§ **PROBLEM**: Word for word, repeat the lines of the records from the one containing "#### Transtypage d'un entier en réel" through the last line, both included.

(Saved entries)
........

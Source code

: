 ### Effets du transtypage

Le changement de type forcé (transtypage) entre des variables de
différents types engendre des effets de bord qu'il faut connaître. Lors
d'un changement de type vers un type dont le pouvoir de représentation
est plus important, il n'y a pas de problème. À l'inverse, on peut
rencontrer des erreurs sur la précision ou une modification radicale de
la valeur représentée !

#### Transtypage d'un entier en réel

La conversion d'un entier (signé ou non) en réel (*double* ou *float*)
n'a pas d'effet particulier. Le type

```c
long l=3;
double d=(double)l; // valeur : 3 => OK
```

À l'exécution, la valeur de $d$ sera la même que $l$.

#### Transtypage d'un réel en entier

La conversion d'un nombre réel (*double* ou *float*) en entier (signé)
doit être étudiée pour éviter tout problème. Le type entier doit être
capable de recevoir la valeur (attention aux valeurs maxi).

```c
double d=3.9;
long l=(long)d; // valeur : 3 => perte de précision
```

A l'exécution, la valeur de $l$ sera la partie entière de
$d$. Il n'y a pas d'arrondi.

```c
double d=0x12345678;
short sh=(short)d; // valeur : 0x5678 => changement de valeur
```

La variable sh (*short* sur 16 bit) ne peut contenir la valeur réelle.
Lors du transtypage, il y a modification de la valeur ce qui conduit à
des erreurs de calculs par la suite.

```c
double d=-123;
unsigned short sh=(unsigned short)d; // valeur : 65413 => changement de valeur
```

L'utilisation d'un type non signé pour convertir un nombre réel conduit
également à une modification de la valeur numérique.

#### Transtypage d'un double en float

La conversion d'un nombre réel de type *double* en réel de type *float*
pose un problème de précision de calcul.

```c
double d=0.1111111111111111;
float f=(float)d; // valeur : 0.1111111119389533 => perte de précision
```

........

§ **SOLUTION FOR THIS PROBLEM**:
#### Transtypage d'un entier en réel

La conversion d'un entier (signé ou non) en réel (*double* ou *float*)
n'a pas d'effet particulier. Le type

```c
long l=3;
double d=(double)l; // valeur : 3 => OK
```

À l'exécution, la valeur de $d$ sera la même que $l$.

#### Transtypage d'un réel en entier

La conversion d'un nombre réel (*double* ou *float*) en entier (signé)
doit être étudiée pour éviter tout problème. Le type entier doit être
capable de recevoir la valeur (attention aux valeurs maxi).

```c
double d=3.9;
long l=(long)d; // valeur : 3 => perte de précision
```

A l'exécution, la valeur de $l$ sera la partie entière de
$d$. Il n'y a pas d'arrondi.

```c
double d=0x12345678;
short sh=(short)d; // valeur : 0x5678 => changement de valeur
```

La variable sh (*short* sur 16 bit) ne peut contenir la valeur réelle.
Lors du transtypage, il y a modification de la valeur ce qui conduit à
des erreurs de calculs par la suite.

```c
double d=-123;
unsigned short sh=(unsigned short)d; // valeur : 65413 => changement de valeur
```

L'utilisation d'un type non signé pour convertir un nombre réel conduit
également à une modification de la valeur numérique.

#### Transtypage d'un double en float

La conversion d'un nombre réel de type *double* en réel de type *float*
pose un problème de précision de calcul.

```c
double d=0.1111111111111111;
float f=(float)d; // valeur : 0.1111111119389533 => perte de précision
```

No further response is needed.